Paulo called out, not a name but a Brazilian version of “Oi!” I blushed. Every British sinew in my body shuddered at the thought of wandering onto somebody’s property and yelling “oi!” at them. However there didn’t seem to be an alternative. I’m not sure saying, “Ding-dong” in a high pitch, melodic tone would have made much sense here.


“Good,” Paulo asserted after concluding that there was nobody home. “We can piss!”

Apparently, if people aren’t at home you can urinate on their land. The rest of us stood around awkwardly, very aware that we were standing, uninvited, on somebody’s property, while our invitee was passing water. It felt wrong to explore. This was not a museum, this was somebody’s home. But at the same time, after hours on a boat, drinking to keep hydrated, all of us realised that our bladders were fuller than we had thought. One by one, we picked a bush to retire behind.


It was the longest wee of my life. My mind was filled with horror at the thought of a quiet, peaceful man, quite content with his traditional way of life, returning from a successful fishing trip to find six tourists urinating in his bushes. I then wondered if he had a blow pipe…


When I emerged from my bush, I was even more surprised to discover the use of Paulo’s pink bag. Seemingly in a frenzy, Paulo was plucking limes off the poor man’s trees and stuffing them into his bag. He turned as he sensed us watching him, a wicked smile on his face.


“Ssshhh!” He grinned.


“Paulo, why do you want so many limes?”


He didn’t answer with words, only with a smile as he mimed staggering and going cross-eyed. He collapsed into wheezy mirth.


“Ah”. Caipirinhas is the Brazilian national drink. It is completely and utterly potent and I’m fairly sure could poison a hippopotamus. And it’s made of limes. I now realised how well planned Paulo’s route was, and he’d clearly timed it to perfection. The guy had tenacity, that’s for sure.

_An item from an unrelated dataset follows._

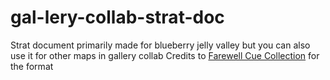 # gal-lery-collab-strat-doc
Strat document primarily made for blueberry jelly valley but you can also use it for other maps in gallery collab
Credits to [Farewell Cue Collection](<https://github.com/Tiyo98/farewell-cue-collection>) for the format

With his little pink bag now stuffed with contraband, we made our way back to the boat. We were fairly resigned to the fact that we would not be graced with a jaguar sighting, but we were not downcast. The bird life was still glorious, the landscape was still magical and we all chatted happily in the dazzling heat.


“Aaiieeee!”, Paulo almost convulsed as he let out a cry of surprise and brought the boat to a coccyx-pounding halt.


“A Jaguar,” he whispered as he composed himself and swung the boat around. To a man, our eyes widened and our mouths shut. My heart was pounding like a bass drum and I subconsciously started holding my breath. As the boat slowly turned and slowly, ever so slowly, crept towards the river bank. As if we weren’t going slow enough, Paulo cut the engine, and silence reigned supreme. Seconds felt like minutes. You know how when you are driving in a hurry and you see an elderly person step onto a zebra crossing, and it feels as if they not only take hours, but generations and historical eras pass by as they totter by without a care in the world, sometimes dropping something or stopping and having a conversation with a pigeon half way across. In reality, it takes about twenty seconds, but it feels like you have celebrated several birthdays while waiting, and every seconds tightens that knot of tension in your shoulders. This felt similar: I felt like the jaguar, if there was one in the first place, would be somewhere in Bolivia by now.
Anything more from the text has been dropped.